Three women harvest grain in a lush green field.

Still from Stone Have Laws by Tolin Alexander and the duo Lonnie van Brummelen and Siebren de Haan. Press Photo

Titled Beyond Representation and the Passive Image: Cinema for Liberation from the Caribbean, the program of thirteen films drawn from the Anansi TV collection.

Previously selected for the annual Third Horizon Film Festival it includes features and shorts, fiction films and documentaries, with a particular focus on creative nonfiction. In this intersection of the real and the imagined, Caribbean filmmakers cultivate a cinematic language rooted in collective creation to make decolonial cinema, invested in the ultimate goal of liberation, in the belief a better world is possible.

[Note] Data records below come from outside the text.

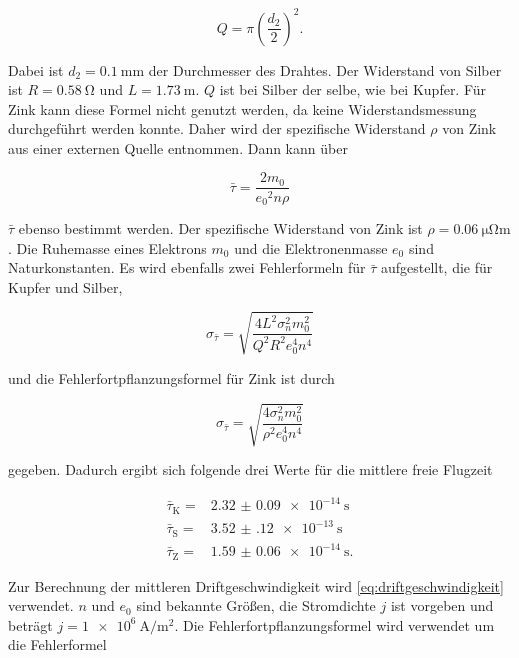 \begin{equation}
    Q = \pi \left(\frac{d_2}{2}\right)^2.
    \label{eq:Q}
\end{equation}

Dabei ist $d_2 = \SI{0.1}{\milli\meter}$ der Durchmesser des Drahtes.
Der Widerstand von Silber ist $R = \SI{0.58}{\ohm}$ und $L = \SI{1.73}{\meter}$.
$Q$ ist bei Silber der selbe, wie bei Kupfer.
Für Zink kann diese Formel nicht genutzt werden, da keine Widerstandsmessung durchgeführt werden konnte.
Daher wird der spezifische Widerstand $\rho$ von Zink aus einer externen Quelle entnommen.
Dann kann über 

\begin{equation}
    \bar{\tau} = \frac{2m_0}{{e_0}^2 n \rho}
    \label{eq:tau2}
\end{equation}

$\bar{\tau}$ ebenso bestimmt werden.
Der spezifische Widerstand von Zink ist $\rho = \SI{0.06}{\micro\ohm\meter}$.\cite{zink}
Die Ruhemasse eines Elektrons $m_0$ und die Elektronenmasse $e_0$ sind Naturkonstanten.\cite{physics_constants}
Es wird ebenfalls zwei Fehlerformeln für $\bar{\tau}$ aufgestellt, die für Kupfer und Silber, 

\begin{equation}
    \sigma _{\bar{\tau}} = \sqrt{\frac{4 L^{2} \sigma_{n}^{2} m_{0}^{2}}{Q^{2} R^{2} e_{0}^{4} n^{4}}}
    \label{eq:tau_fehler}
\end{equation}

und die Fehlerfortpflanzungsformel für Zink ist durch

\begin{equation}
    \sigma _{\bar{\tau}} = \sqrt{\frac{4 \sigma_{n}^{2} m_{0}^{2}}{{\rho}^{2} e_{0}^{4} n^{4}}}
    \label{eq:tau_fehler2}
\end{equation}

gegeben. 
Dadurch ergibt sich folgende drei Werte für die mittlere freie Flugzeit

\begin{align*}
    \bar{\tau}_\text{K} =& \SI{2.32(9)e-14}{\second} \\
    \bar{\tau}_\text{S} =& \SI{3.52(12)e-13}{\second} \\
    \bar{\tau}_\text{Z} =& \SI{1.59(6)e-14}{\second}.
\end{align*}

Zur Berechnung der mittleren Driftgeschwindigkeit wird \autoref{eq:driftgeschwindigkeit} verwendet.
$n$ und $e_0$ sind bekannte Größen, die Stromdichte $j$ ist vorgeben und beträgt $j = \SI{1e6}{\ampere\per\meter\squared}$.
Die Fehlerfortpflanzungsformel wird verwendet um die Fehlerformel

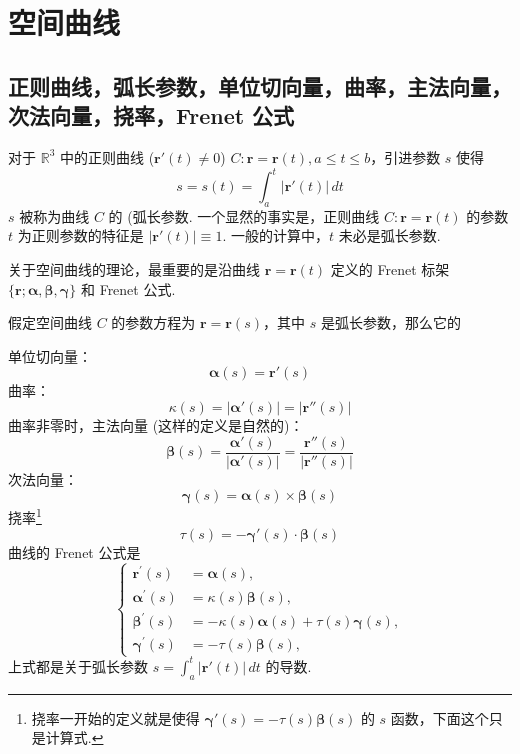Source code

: \section{空间曲线}

\subsection{正则曲线，弧长参数，单位切向量，曲率，主法向量，次法向量，挠率，Frenet 公式}

对于 $\mathbb{R}^3$ 中的正则曲线 ($\boldsymbol{r}'(t)\neq0$) $C:\boldsymbol{r}=\boldsymbol{r}(t),a\leq t\leq b$，引进参数 $s$ 使得
\[
s=s(t)=\int_{a}^{t} \lvert \boldsymbol{r}'(t) \rvert  \, dt
\]
$s$ 被称为曲线 $C$ 的 (弧长参数. 一个显然的事实是，正则曲线 $C:\boldsymbol{r}=\boldsymbol{r}(t)$ 的参数 $t$ 为正则参数的特征是 $\lvert \boldsymbol{r}'(t) \rvert\equiv1$. 一般的计算中，$t$ 未必是弧长参数.

关于空间曲线的理论，最重要的是沿曲线 $\boldsymbol{r}=\boldsymbol{r}(t)$ 定义的 Frenet 标架 $\{ \boldsymbol{r};\boldsymbol{\alpha},\boldsymbol{\beta},\boldsymbol{\gamma} \}$ 和 Frenet 公式.

假定空间曲线 $C$ 的参数方程为 $\boldsymbol{r}=\boldsymbol{r}(s)$，其中 $s$ 是弧长参数，那么它的

单位切向量：
\[
\boldsymbol{\alpha}(s)=\boldsymbol{r}'(s)
\]
曲率：
\[
\kappa(s)=\lvert \boldsymbol{\alpha}'(s) \rvert =\lvert \boldsymbol{r}''(s) \rvert 
\]
曲率非零时，主法向量 (这样的定义是自然的)：
\[
\boldsymbol{\beta}(s)=\frac{\boldsymbol{\alpha}'(s)}{\lvert \boldsymbol{\alpha}'(s) \rvert }=\frac{\boldsymbol{r}''(s)}{\lvert \boldsymbol{r}''(s) \rvert }
\]
次法向量：
\[
\boldsymbol{\gamma}(s)=\boldsymbol{\alpha}(s)\times \boldsymbol{\beta}(s)
\]
挠率\footnote{挠率一开始的定义就是使得 $\boldsymbol{\gamma}'(s)=-\tau(s)\boldsymbol{\beta}(s)$ 的 $s$ 函数，下面这个只是计算式.}
\[
\tau(s)=-\boldsymbol{\gamma}'(s)\cdot\boldsymbol{\beta}(s)
\]
曲线的 Frenet 公式是
\[
\begin{cases}
\boldsymbol{r}^{\prime}(s) &= \boldsymbol{\alpha}(s), \\
\boldsymbol{\alpha}^{\prime}(s) &= \kappa(s) \boldsymbol{\beta}(s), \\
\boldsymbol{\beta}^{\prime}(s) &= -\kappa(s) \boldsymbol{\alpha}(s) + \tau(s) \boldsymbol{\gamma}(s), \\
\boldsymbol{\gamma}^{\prime}(s) &= -\tau(s) \boldsymbol{\beta}(s),
\end{cases}
\]
上式都是关于弧长参数 $s=\int_{a}^{t} \lvert \boldsymbol{r}'(t) \rvert \, dt$ 的导数.

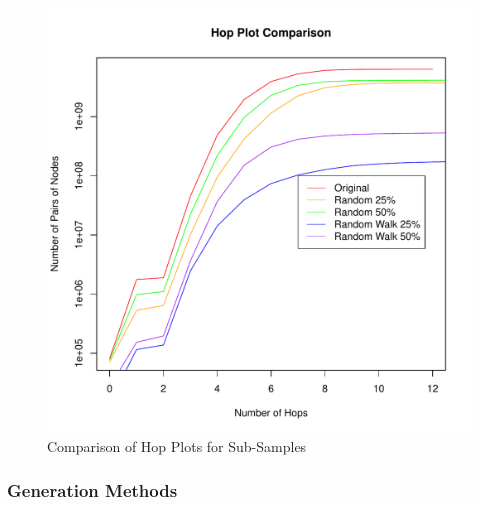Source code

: \documentclass[pdftex,11pt,a4paper,twocolumn]{scrartcl}
\begin{document}

\pagebreak

\begin{figure}[h!]
\centering
\includegraphics[width=\columnwidth]{subsampleComparison_hop.pdf} 
\caption{Comparison of Hop Plots for Sub-Samples \label{fig:ssHop}}
\end{figure}


\subsubsection{Generation Methods}
\label{sec:genFigures} 
\end{document}
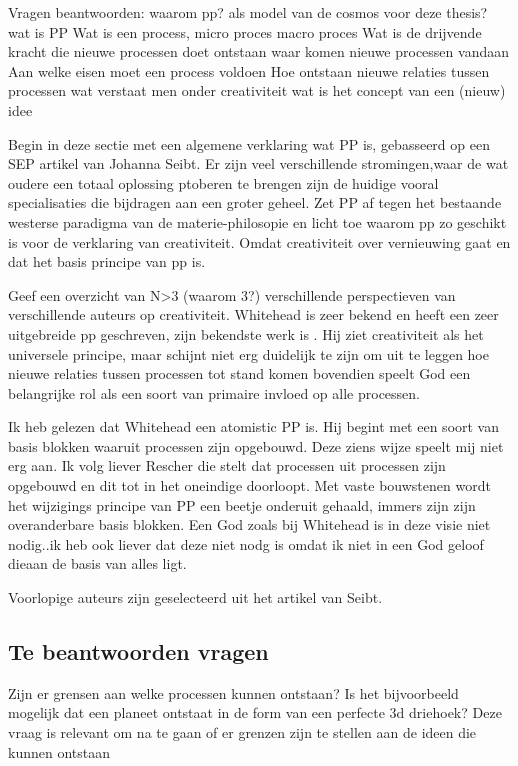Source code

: \documentclass[a4paper]{Thesis}
\begin{document}
Vragen beantwoorden:
waarom pp? als model van de cosmos voor deze thesis?
wat is PP
Wat is een process, micro proces macro proces
Wat is de drijvende kracht die nieuwe processen doet ontstaan
waar komen nieuwe processen vandaan
Aan welke eisen moet een process voldoen
Hoe ontstaan nieuwe relaties tussen processen
wat verstaat men onder creativiteit
wat is het concept van een (nieuw) idee

Begin in deze sectie met een algemene verklaring wat PP is, gebasseerd op een SEP artikel van Johanna Seibt. Er zijn veel verschillende stromingen,waar de wat oudere een totaal oplossing ptoberen te brengen zijn de huidige vooral specialisaties die bijdragen aan een groter geheel.
Zet PP af tegen het bestaande westerse paradigma van de materie-philosopie en licht toe waarom pp zo geschikt is voor de verklaring van creativiteit. Omdat creativiteit over vernieuwing gaat en dat het basis principe van pp is.

Geef een overzicht van N>3 (waarom 3?) verschillende perspectieven van verschillende auteurs op creativiteit. Whitehead is zeer bekend en heeft een zeer uitgebreide pp geschreven, zijn bekendste werk is \cite{whitehead1929process}. Hij ziet creativiteit als het universele principe, maar schijnt niet erg duidelijk te zijn om uit te leggen hoe nieuwe relaties tussen processen tot stand komen bovendien speelt God een belangrijke rol als een soort van primaire invloed op alle processen.

Ik heb gelezen dat Whitehead een atomistic PP is. Hij begint met een soort van basis blokken waaruit processen zijn opgebouwd. Deze ziens wijze speelt mij niet erg aan. Ik volg liever Rescher die stelt dat processen uit processen zijn opgebouwd en dit tot in het oneindige doorloopt. Met vaste bouwstenen wordt het wijzigings principe van PP een beetje onderuit gehaald, immers zijn zijn overanderbare basis blokken. Een God zoals bij Whitehead is in deze visie niet nodig..ik heb ook liever dat deze niet nodg is omdat ik niet in een God geloof dieaan de basis van alles ligt.

Voorlopige auteurs zijn geselecteerd uit het artikel van Seibt.

\subsection{Te beantwoorden vragen}
Zijn er grensen aan welke processen kunnen ontstaan? Is het bijvoorbeeld mogelijk dat een planeet ontstaat in de form van een perfecte 3d driehoek?
Deze vraag is relevant om na te gaan of er grenzen zijn te stellen aan de ideen die kunnen ontstaan
\end{document}
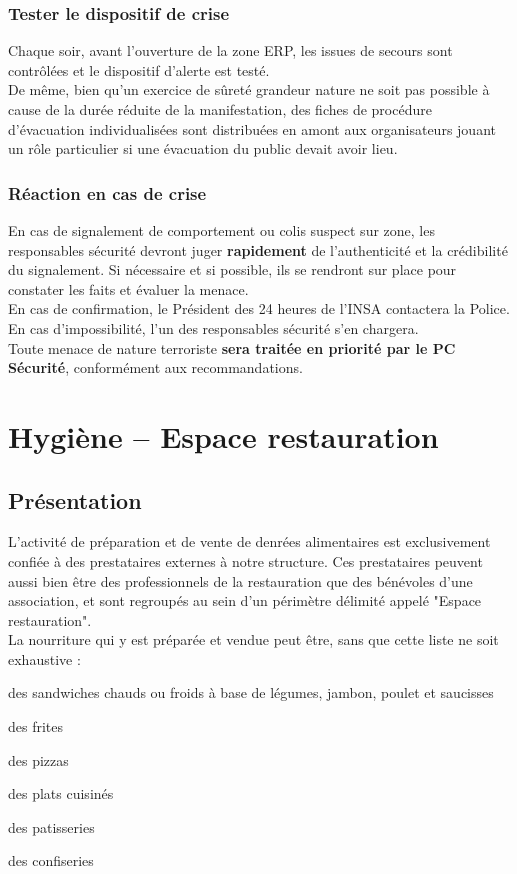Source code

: \documentclass[hidelinks, paper=a4, fontsize=13pt]{report}
\begin{document}
\subsection{Tester le dispositif de crise}
Chaque soir, avant l'ouverture de la zone ERP, les issues de secours sont contrôlées et le dispositif d'alerte est testé.\\

De même, bien qu'un exercice de sûreté grandeur nature ne soit pas possible à cause de la durée réduite de la manifestation, des fiches de procédure d'évacuation individualisées sont distribuées en amont aux organisateurs jouant un rôle particulier si une évacuation du public devait avoir lieu.

\subsection{Réaction en cas de crise}
En cas de signalement de comportement ou colis suspect sur zone, les responsables sécurité devront juger \textbf{rapidement} de l’authenticité et la crédibilité du signalement. Si nécessaire et si possible, ils se rendront sur place pour constater les faits et évaluer la menace.\\
En cas de confirmation, le Président des 24 heures de l'INSA contactera la Police. En cas d’impossibilité, l'un des responsables sécurité s’en chargera.\\

Toute menace de nature terroriste \textbf{sera traitée en priorité par le PC Sécurité}, conformément aux recommandations.

\newpage
\chapter{Hygiène – Espace restauration}

\section{Présentation}

L'activité de préparation et de vente de denrées alimentaires est exclusivement confiée à des prestataires externes à notre structure. Ces prestataires peuvent aussi bien être des professionnels de la restauration que des bénévoles d'une association, et sont regroupés au sein d'un périmètre délimité appelé "Espace restauration". \\

La nourriture qui y est préparée et vendue peut être, sans que cette liste ne soit exhaustive :
\begin{list}{•}{}
	\item des sandwiches chauds ou froids à base de légumes, jambon, poulet et saucisses
	\item des frites
	\item des pizzas
	\item des plats cuisinés
	\item des patisseries
	\item des confiseries
\end{list}
\end{document}
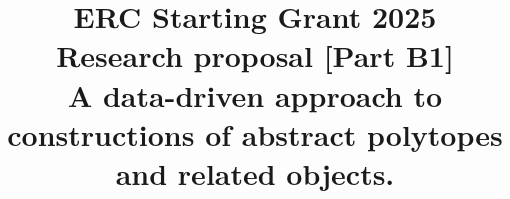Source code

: \documentclass[a4paper,12pt,english]{article}
\begin{document}
\title{ \textbf{\normalsize {ERC Starting Grant 2025} \\ \normalsize Research proposal [Part B1] \\  \large A data-driven approach to constructions of abstract polytopes and related objects.\\ \large \acr }}

\author{%
}
\date{}

\maketitle
\thispagestyle{fancy}


 
\clearpage

\printbibliography

\clearpage







 
\end{document}
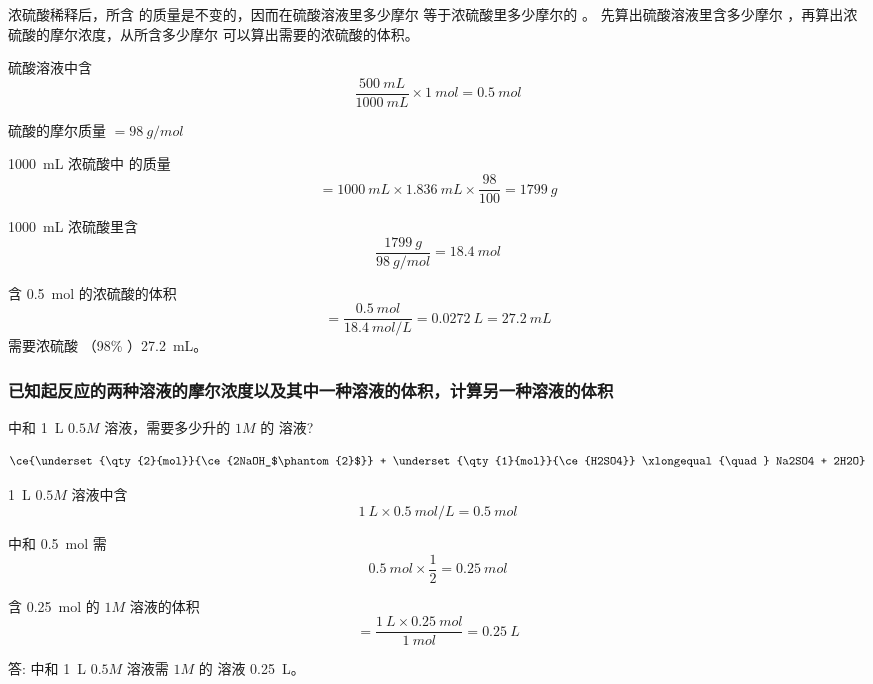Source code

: 浓硫酸稀释后，所含  的质量是不变的，因而在硫酸溶液里多少摩尔   等于浓硫酸里多少摩尔的 。 
先算出硫酸溶液里含多少摩尔 ，再算出浓硫酸的摩尔浓度，从所含多少摩尔  可以算出需要的浓硫酸的体积。
\begin{solution}
硫酸溶液中含 
\[ \frac{\qty{500}{mL}}{\qty{1000}{mL}}\times \qty{1}{mol} =\qty{0.5}{mol} \]

硫酸的摩尔质量 $=\qty{98}{g/mol}$

\qty{1000}{mL} 浓硫酸中  的质量
\[ = \qty{1000}{mL} \times \qty{1.836}{mL} \times \frac{98}{100} = \qty{1799}{g}\]

\qty{1000}{mL} 浓硫酸里含 
\[ \frac{\qty{1799}{g}}{\qty{98}{g/mol}}=\qty{18.4}{mol} \]

含 \qty{0.5}{mol}  的浓硫酸的体积
\[ = \frac{\qty{0.5}{mol}}{\qty{18.4}{mol/L}}=\qty{0.0272}{L}=\qty{27.2}{mL} \]
需要浓硫酸 （98\% ）\qty{27.2}{mL}。
\end{solution}

\subsubsection{已知起反应的两种溶液的摩尔浓度以及其中一种溶液的体积，计算另一种溶液的体积}
\begin{example}
  中和 \qty{1}{L} $0.5M$  溶液，需要多少升的 $1M$ 的  溶液?
\end{example}
\begin{solution}
  \[ \ce{\underset{\qty{2}{mol}}{\ce{2NaOH_$\phantom{2}$}} + \underset{\qty{1}{mol}}{\ce{H2SO4}} \xlongequal{\quad} Na2SO4 + 2H2O} \]

  \qty{1}{L} $0.5M$ 溶液中含 
  \[ \qty{1}{L} \times \qty{0.5}{mol/L} = \qty{0.5}{mol}\]

中和 \qty{0.5}{mol}  需 
\[ \qty{0.5}{mol}\times\frac{1}{2}=\qty{0.25}{mol} \]

含 \qty{0.25}{mol} 的 $1M$  溶液的体积
\[= \frac{\qty{1}{L} \times \qty{0.25}{mol}}{\qty{1}{mol}} = \qty{0.25}{L}\]

答: 中和 \qty{1}{L} $0.5M$  溶液需 $1M$ 的  溶液 \qty{0.25}{L}。
\end{solution}

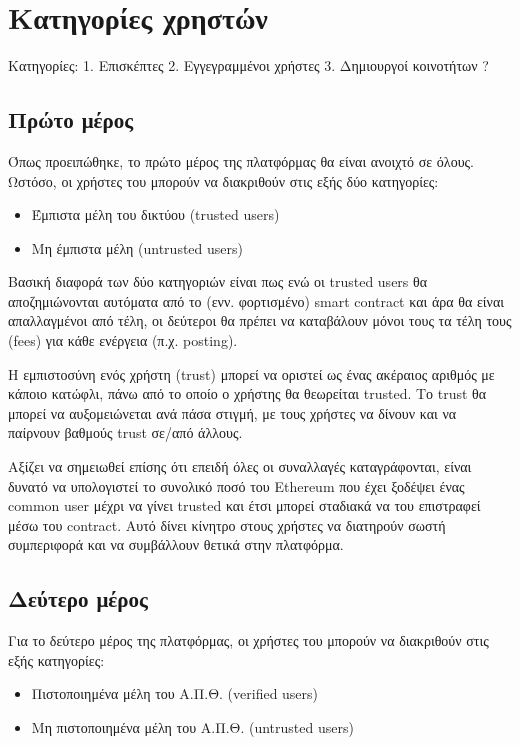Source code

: \section{Κατηγορίες χρηστών} \label{section:3-2-user-categories}

Κατηγορίες:
1. Επισκέπτες
2. Εγγεγραμμένοι χρήστες
3. Δημιουργοί κοινοτήτων ?

\subsection{Πρώτο μέρος} \label{subsection:4-4-first-part}

Όπως προειπώθηκε, το πρώτο μέρος της πλατφόρμας θα είναι ανοιχτό σε όλους. Ωστόσο, οι χρήστες του μπορούν να διακριθούν
στις εξής δύο κατηγορίες:

\begin{itemize}
    \item Έμπιστα μέλη του δικτύου (trusted users)
    \item Μη έμπιστα μέλη  (untrusted users)
\end{itemize}

Βασική διαφορά των δύο κατηγοριών είναι πως ενώ οι trusted users θα αποζημιώνονται αυτόματα από το (ενν. φορτισμένο)
smart contract και άρα θα είναι απαλλαγμένοι από τέλη, οι δεύτεροι θα πρέπει να καταβάλουν μόνοι τους τα τέλη τους
(fees) για κάθε ενέργεια (π.χ. posting).

Η εμπιστοσύνη ενός χρήστη (trust) μπορεί να οριστεί ως ένας ακέραιος αριθμός με κάποιο κατώφλι, πάνω από το οποίο ο
χρήστης θα θεωρείται trusted. Το trust θα μπορεί να αυξομειώνεται ανά πάσα στιγμή, με τους χρήστες να δίνουν και να
παίρνουν βαθμούς trust σε/από άλλους.

Αξίζει να σημειωθεί επίσης ότι επειδή όλες οι συναλλαγές καταγράφονται, είναι δυνατό να υπολογιστεί το συνολικό ποσό του
Ethereum που έχει ξοδέψει ένας common user μέχρι να γίνει trusted και έτσι μπορεί σταδιακά να του επιστραφεί μέσω του
contract. Αυτό δίνει κίνητρο στους χρήστες να διατηρούν σωστή συμπεριφορά και να συμβάλλουν θετικά στην πλατφόρμα.

\subsection{Δεύτερο μέρος}

Για το δεύτερο μέρος της πλατφόρμας, οι χρήστες του μπορούν να διακριθούν στις εξής κατηγορίες: 

\begin{itemize}
    \item Πιστοποιημένα μέλη του Α.Π.Θ. (verified users)
    \item Μη πιστοποιημένα μέλη του Α.Π.Θ. (untrusted users)
\end{itemize}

The selection brings together Trinidadian artist and performer Oba, whose collaboration with Adam Khalil, a member of the Ojibway tribe, and Brookly based filmmaker Bayley Sweitzer reimagines the colonial encounter through a surreal, vampiric lens; Suriname theatre director Tolin Alexander and Dutch duo Lonnie van Brummelen and Siebren de Haan’s Stone Have Laws is rooted in the land and spiritual practices of the Maroon communities of Suriname; Cuban filmmaker Dami Saínz brings a queer, Afro-cuban perspective to the screen, and The Living; and the Dead Ensemble, a collective of Haitian, French, and British artists summon the ghosts of the Haitian Revolution to envision new forms of collective storytelling.

Third Horizon is a nonprofit organization dedicated to uplifting cinema and filmmakers from the Caribbean, its diaspora, and other marginalized and underrepresented spaces in the Global South.

Cinelogue is an online platform for film curation, global streaming, and critical dialogue, with a strong focus on the cinema of the Global Majority.

Eight additional films will be released through the program by December 2025.